Her heartfelt childish scrawl, complete with spelling mistake, hearts and kisses has been tattooed onto his inner arm with the words “to daddy, I love you more than enything. Lots of love, Mya xx”
Ian Richardson was travelling home from a family wedding in Scotland on August 8, when his car was hit head on by a driver heading the wrong way down the A1 near Newcastle. Their 10-week old baby daughter survived but Mrs Richardson was killed instantly and Mya died 16 hours later in her father's arms.
Since setting up the Jo & Mya Memorial Fund two years ago he has raised an amazing £100,000 to help children who are directly affected by the sudden loss of an immediate family member.
As well as taking part in the Stockton Riverside Rat Race in August he will jog alongside 90 supporters in the Great North Run later this year but his latest charity event is connected to the North-East Tattoo Expo this weekend (June 14/15) at the Arc arts centre in Stockton.
Mark Bester of Marked for Life, who painstakingly copied Mya’s precious note with his needle, will be one of more than 50 professional body artists from across the world showing off their skills on Saturday and Sunday from 11am until late.
“Mya would always leave me little love notes, this one that she gave me three days before the accident was still on my desk when I came out of hospital,” said the 41-year-old from Billingham, near Stockton.
Mr Richardson, was diagnosed with Post Traumatic Stress Disorder after the smash and has short term memory loss.
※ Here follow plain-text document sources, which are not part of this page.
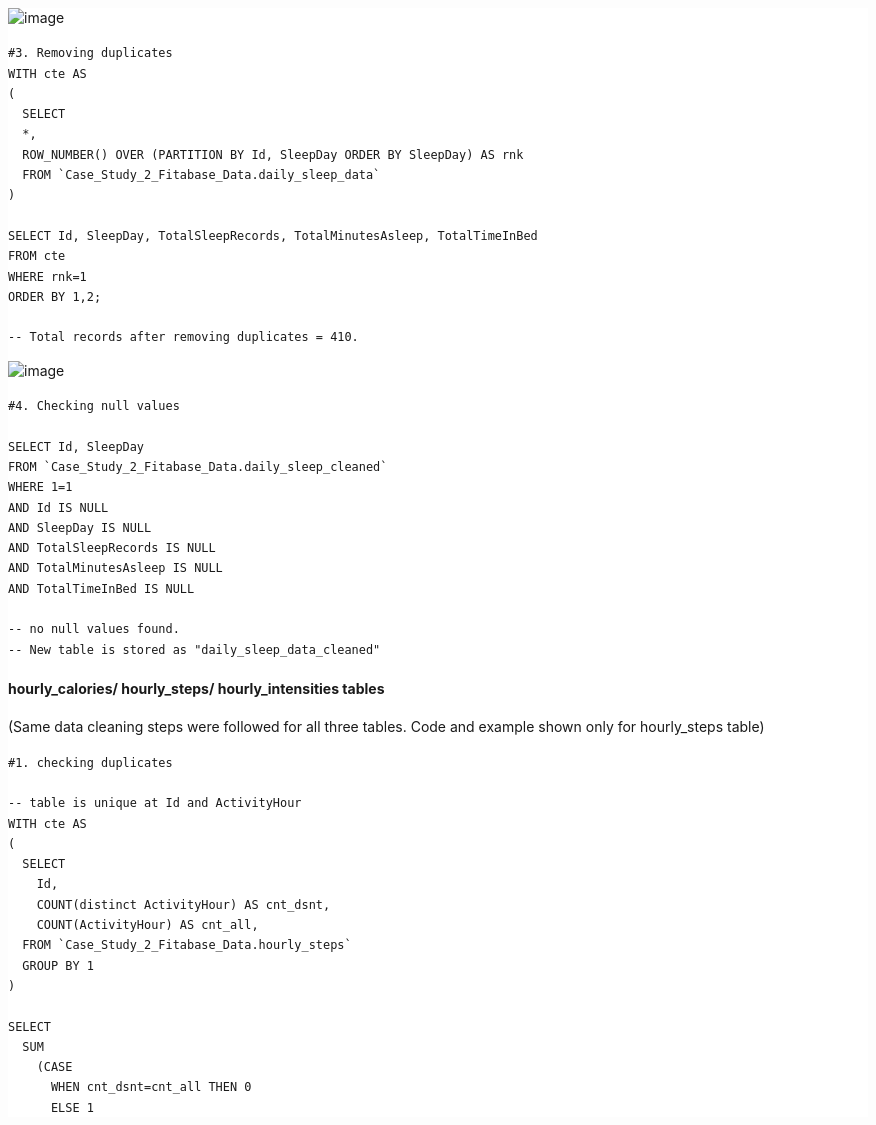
 ```
```

![image](https://user-images.githubusercontent.com/115209534/225864220-1902c1b2-883c-4fbf-b0db-b07af7207dd4.png)

```
#3. Removing duplicates
WITH cte AS
(
  SELECT 
  *, 
  ROW_NUMBER() OVER (PARTITION BY Id, SleepDay ORDER BY SleepDay) AS rnk
  FROM `Case_Study_2_Fitabase_Data.daily_sleep_data`
)

SELECT Id, SleepDay, TotalSleepRecords, TotalMinutesAsleep, TotalTimeInBed
FROM cte
WHERE rnk=1
ORDER BY 1,2;

-- Total records after removing duplicates = 410. 
```

![image](https://user-images.githubusercontent.com/115209534/225864684-17aa858c-0795-40cc-a24e-958eaab46af5.png)

```
#4. Checking null values

SELECT Id, SleepDay
FROM `Case_Study_2_Fitabase_Data.daily_sleep_cleaned`
WHERE 1=1
AND Id IS NULL
AND SleepDay IS NULL
AND TotalSleepRecords IS NULL
AND TotalMinutesAsleep IS NULL
AND TotalTimeInBed IS NULL

-- no null values found. 
-- New table is stored as "daily_sleep_data_cleaned"
```


#### hourly_calories/ hourly_steps/ hourly_intensities tables

(Same data cleaning steps were followed for all three tables. Code and example shown only for hourly_steps table)

```
#1. checking duplicates

-- table is unique at Id and ActivityHour
WITH cte AS 
(
  SELECT 
    Id, 
    COUNT(distinct ActivityHour) AS cnt_dsnt, 
    COUNT(ActivityHour) AS cnt_all, 
  FROM `Case_Study_2_Fitabase_Data.hourly_steps`
  GROUP BY 1
)

SELECT 
  SUM
    (CASE
      WHEN cnt_dsnt=cnt_all THEN 0
      ELSE 1
```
“People say you must move on but you never get over it. People say time is a great healer but you wake up every morning and they are not there. The tears and pain never leave you but I never want to stop thinking about them.
The tattoo tribute to his daughter
“People see me smiling and they think “he must be over it” but the pain never goes away. A big part of me has gone and it will always be that way. You can empathise but I do not want people to understand because it’s the most horrendous place possible.”
The former managing director of an advertising agency is now slowly returning to his windows and doors retail business. His clinical psychologist introduced Mr Richardson to meditation and ‘mindfulness’, a calming technique he has found invaluable when coping with anxiety.
“You choose a white path or a black path, you have grey days but I do not let the black days take over as that will only end up going one way.”
Ava, who goes to the same school that her sister attended, turned four on May 18 and is “doing well” said her father. Like Mya, she has blonde hair and blue eyes as has Noah, his nine-month old son with a new partner.
Ian Richardson with wife Joanne, daughter Mya, six, and baby Ava, at the wedding of his brother Simon in Dundee. Mrs Richardson and Mya were killed in a head-on collision as they headed home to Billingham, near Stockton
“I have a new relationship and it’s great. Ava is my saviour and Noah, he has taught me to open my heart again.”